* AIM OF THE TASK:
Go to the line holding "## Programming Structure" in the entries below and write out exactly every line down to and including the line holding "### Monthly Cycles".

* INFORMATION SUPPLIED:
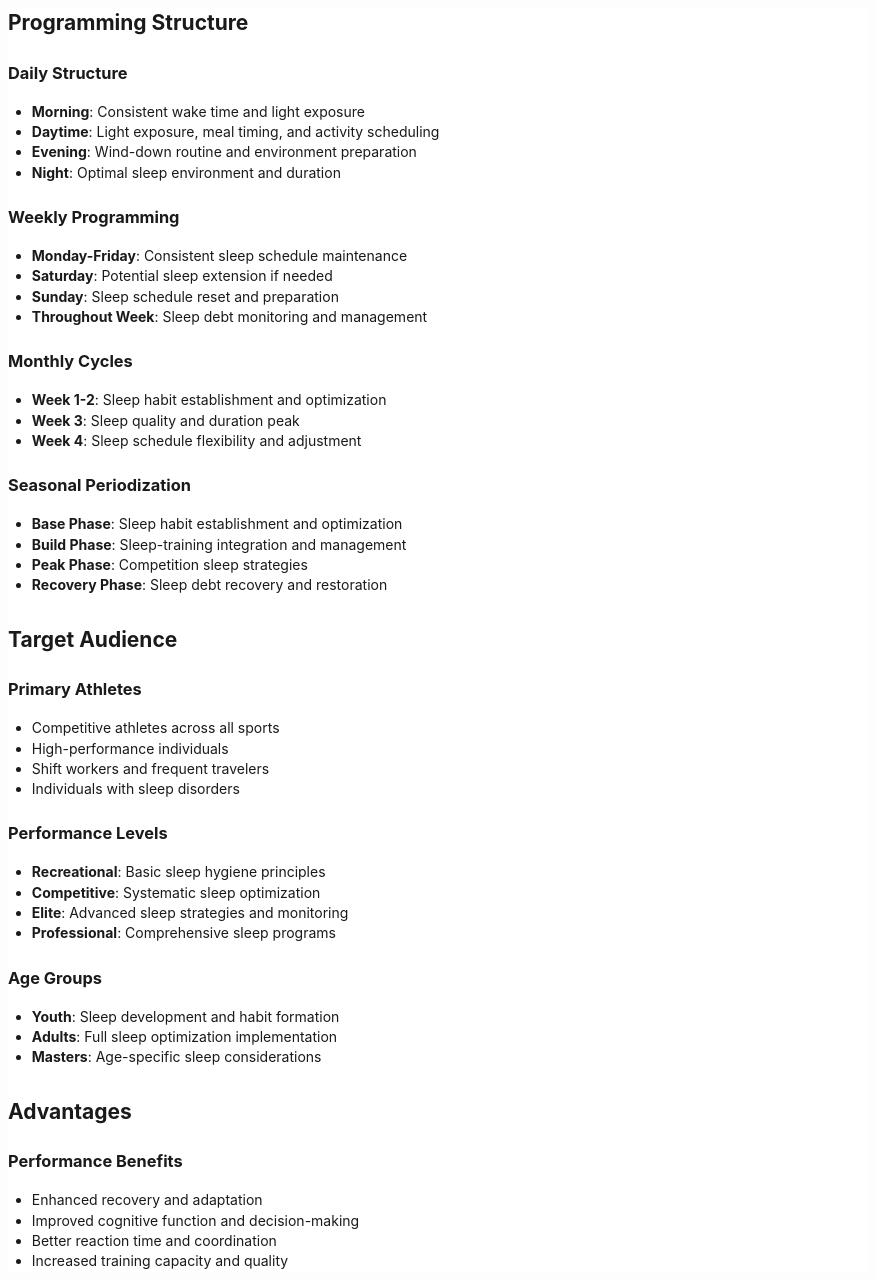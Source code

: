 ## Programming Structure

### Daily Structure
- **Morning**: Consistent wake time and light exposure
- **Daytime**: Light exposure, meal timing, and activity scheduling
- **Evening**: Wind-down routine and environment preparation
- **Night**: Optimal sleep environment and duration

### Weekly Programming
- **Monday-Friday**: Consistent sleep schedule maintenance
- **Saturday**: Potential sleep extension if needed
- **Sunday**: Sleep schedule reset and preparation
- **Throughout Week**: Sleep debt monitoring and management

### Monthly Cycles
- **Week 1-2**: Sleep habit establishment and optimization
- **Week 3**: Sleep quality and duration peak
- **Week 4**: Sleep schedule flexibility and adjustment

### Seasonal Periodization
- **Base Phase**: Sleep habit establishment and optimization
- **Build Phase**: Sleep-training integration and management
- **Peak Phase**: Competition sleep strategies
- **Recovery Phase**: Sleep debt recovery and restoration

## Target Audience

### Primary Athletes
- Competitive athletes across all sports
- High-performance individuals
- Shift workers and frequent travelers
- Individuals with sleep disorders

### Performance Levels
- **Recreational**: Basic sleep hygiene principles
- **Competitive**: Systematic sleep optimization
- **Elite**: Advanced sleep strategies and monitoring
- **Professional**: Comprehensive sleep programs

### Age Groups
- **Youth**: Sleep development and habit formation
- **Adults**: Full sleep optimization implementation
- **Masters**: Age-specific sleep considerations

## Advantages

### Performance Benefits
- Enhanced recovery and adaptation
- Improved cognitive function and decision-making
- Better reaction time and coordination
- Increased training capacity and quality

* RESPONSE BELOW:
: ## Programming Structure

### Daily Structure
- **Morning**: Consistent wake time and light exposure
- **Daytime**: Light exposure, meal timing, and activity scheduling
- **Evening**: Wind-down routine and environment preparation
- **Night**: Optimal sleep environment and duration

### Weekly Programming
- **Monday-Friday**: Consistent sleep schedule maintenance
- **Saturday**: Potential sleep extension if needed
- **Sunday**: Sleep schedule reset and preparation
- **Throughout Week**: Sleep debt monitoring and management

### Monthly Cycles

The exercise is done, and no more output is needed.